Drug that acts on proximal tubule
Acetazolamide - Carbonic anhydrase inhibitor. Drug blocks NaHCO3 reabsorption -> self-limited diuresis. Used for acute angle-closure glaucoma for dec. aqueous humor formation, metabolic alkalosis, pseudo tumor cerebra. Tox -hyperchloremic metabolic acidosis, parasethesias, NH3 fox, sulfa allergy
Drug that acts on descending Henle
Mannitol, an osmotic diuretic. Very permeable to water.
Drug that acts on thick ascending limb of Henle?
Loop diuretics (e.g. furosemide) Inhibits Na-K-2Cl symporters leading to increased Na, Cl-, and H2O excretion + Ca excretion.

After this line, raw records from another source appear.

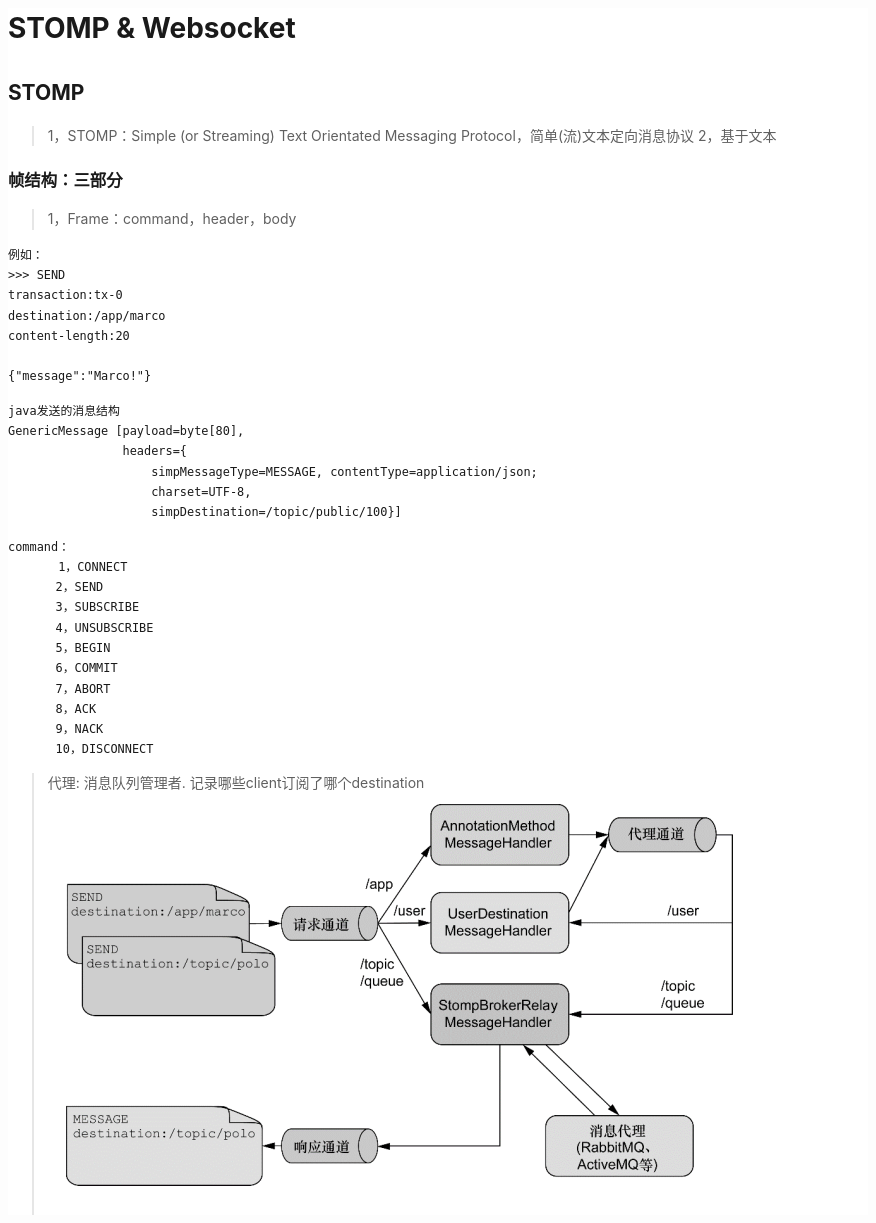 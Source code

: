 # STOMP & Websocket 

## STOMP
>1，STOMP：Simple (or Streaming) Text Orientated Messaging Protocol，简单(流)文本定向消息协议
>2，基于文本

### 帧结构：三部分
>1，Frame：command，header，body
```
例如：
>>> SEND
transaction:tx-0
destination:/app/marco
content-length:20

{"message":"Marco!"}
```
```
java发送的消息结构
GenericMessage [payload=byte[80], 
                headers={
                    simpMessageType=MESSAGE, contentType=application/json;
                    charset=UTF-8, 
                    simpDestination=/topic/public/100}]
```
```
command：
       1，CONNECT
　　　　2，SEND
　　　　3，SUBSCRIBE
　　　　4，UNSUBSCRIBE
　　　　5，BEGIN
　　　　6，COMMIT
　　　　7，ABORT
　　　　8，ACK
　　　　9，NACK
　　　　10，DISCONNECT
```

>代理: 消息队列管理者. 记录哪些client订阅了哪个destination
![stomp协议逻辑](./java-stomp.png "stomp协议逻辑")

Drug that acts on distal convoluted tubule
HCTZ. Impermeable to water and transports Na+ and Cl-.
Drugs that work on collecting duct?
K+ sparing diurects. Aldo receptor antagonists and amiloride (Na+ channel blocker)
RCC path
From renal tubular cells. Rounded or polygonal cells w/ abundant clear cytoplasm b/c had glycogen and lipids
Thiazide side effects
Decrease intravascular volume leads to aldo leads to excretion of K+ and H+ -> HypoK and metabolic ALKalosis. Hyponatremia. Hyperuricemia b/c of uric acid reabsorption in proximal tubules. HLD. Impaired carb tolerance. Hypercalcemia, hyperglycemia.
Role of mesonephros vs. metanephros?
Meta is SO VERY real. Mesonephros = interim kidney for 1st TM + ureteric bud –> ureter, pelvis, calyces, COLLECTING ducts by wk 10. Metanephros starts in wk 5. Metanephric mesenchyme interacts with ureteric bud to induce formation of glomerulus to distal convoluted tube. Last part of canalization is uretopelvic junction.
Pronephros?
Degenerates by wk 4.
Etios of Potter sequence
ARPKD, posterior urethral valves, b/l renal agenesis
Horseshoe kidney
Fusion of inferior poles. Then get trapped as ascend from pelvis by INFErior mesenteric artery. Increased risk of ureteropelvic junction obstruction, hydronephrosis, renal stones, Wilms. Associated with TURNER’s syndrome.
Multicystic dysplastic kidney
Etio is poor metanephric mesenchymal interaction with ureteric bud -> nonfunctional kidney of cysts and connective tissue. Often asymptomatic and unilateral due to hypertrophy of other kidney.
Interlobular artery vs. interlobar artery vs. arcuate artery?
Interlobar artery on either side of medullary pyramid. Arcuate arteries on cortical side. interlobular artery extend towards cortex.
Superficial cortical nephrons vs. juxtamedullary nephrons
Superficial cortical have glomeruli in outer corex with SHORT loops only descend to outer medulla. Juxtamedullary nephrons have glomeruli near corticomedullary border, larder glomeruli, LONG loops of Henle deep into papilla. Also have vasa recta, peritubular capillaries which follow loops
Where are juxtaglomerular cells compared to mesangial cells?
Juxtaglomerular cells located between afferent arteriole and macula dense (inward facing cells of distal renal tubule). Mesangial cells in the glomerulus.